Anchor River, Alaska — Captain Cook's Lost Anchor, Kenai King Salmon. The Anchor River begins in the Kenai Mountains and flows west, draining 240 square miles of the western Kenai Peninsula before reaching Cook Inlet at Anchor Point. The community marks the westernmost point on the North American highway system, which makes the river both a destination and a literal end of the road. Cook Inlet itself carries a name from the same 1778 expedition, when Captain James Cook charted the inlet and named it for that voyage — the same voyage that, by local account, cost him the anchor the river is named for.

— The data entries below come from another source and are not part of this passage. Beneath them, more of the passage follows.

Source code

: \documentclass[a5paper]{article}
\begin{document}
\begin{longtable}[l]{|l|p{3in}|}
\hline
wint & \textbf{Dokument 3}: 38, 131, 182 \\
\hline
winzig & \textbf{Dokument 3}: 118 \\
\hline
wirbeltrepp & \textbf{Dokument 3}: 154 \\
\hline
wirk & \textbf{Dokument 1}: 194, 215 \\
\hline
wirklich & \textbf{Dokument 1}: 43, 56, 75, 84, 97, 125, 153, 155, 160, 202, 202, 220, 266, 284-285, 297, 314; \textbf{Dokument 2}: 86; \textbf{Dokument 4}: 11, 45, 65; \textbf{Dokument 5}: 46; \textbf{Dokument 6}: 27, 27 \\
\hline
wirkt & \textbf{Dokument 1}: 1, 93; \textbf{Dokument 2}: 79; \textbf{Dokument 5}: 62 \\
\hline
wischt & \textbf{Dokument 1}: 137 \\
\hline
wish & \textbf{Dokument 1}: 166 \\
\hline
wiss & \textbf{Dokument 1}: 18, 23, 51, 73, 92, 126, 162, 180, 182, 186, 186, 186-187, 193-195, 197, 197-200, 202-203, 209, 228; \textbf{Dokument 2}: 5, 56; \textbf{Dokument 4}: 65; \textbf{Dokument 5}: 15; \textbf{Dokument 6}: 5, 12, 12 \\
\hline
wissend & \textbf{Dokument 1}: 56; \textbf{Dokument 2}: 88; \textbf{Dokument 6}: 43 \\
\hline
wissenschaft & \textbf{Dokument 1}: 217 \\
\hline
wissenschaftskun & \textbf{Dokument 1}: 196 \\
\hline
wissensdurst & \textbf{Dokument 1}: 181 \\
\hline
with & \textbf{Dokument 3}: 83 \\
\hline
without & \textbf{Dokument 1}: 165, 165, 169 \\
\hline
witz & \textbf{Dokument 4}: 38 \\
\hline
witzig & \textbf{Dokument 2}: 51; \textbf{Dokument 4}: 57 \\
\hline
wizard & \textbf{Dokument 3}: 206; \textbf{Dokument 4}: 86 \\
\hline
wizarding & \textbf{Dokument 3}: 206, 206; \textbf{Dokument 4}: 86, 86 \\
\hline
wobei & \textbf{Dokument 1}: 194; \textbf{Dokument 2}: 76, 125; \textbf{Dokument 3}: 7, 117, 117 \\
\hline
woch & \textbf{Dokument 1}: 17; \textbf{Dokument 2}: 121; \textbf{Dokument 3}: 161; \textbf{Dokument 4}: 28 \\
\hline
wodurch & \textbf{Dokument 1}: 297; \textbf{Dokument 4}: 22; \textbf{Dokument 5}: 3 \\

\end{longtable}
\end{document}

For the Dena'ina (Kenaitze) Athabascan people, the Anchor River and the broader Anchor Point area were a coastal homeland long before contact — a place of salmon fishing, hunting, and seasonal coastal camps. The river's English name and Cook's lost iron arrived only in 1778, layered over that far older relationship to the water.

The watershed's more recent history is a story of timber. The Anchor River watershed was logged from the 1830s through the 1920s, feeding the regional timber industry and downstream lumber operations, with local sawmills and logging drives as the major operators. The exhaustion of old-growth stands around 1910, the start of state forestry conservation in 1915, and the establishment of state forests in the 1930s ended large-scale logging in the drainage. That legacy left its mark on the river's salmon habitat, which has been the focus of restoration work by the Cook Inlet Aquaculture Association since the 1990s.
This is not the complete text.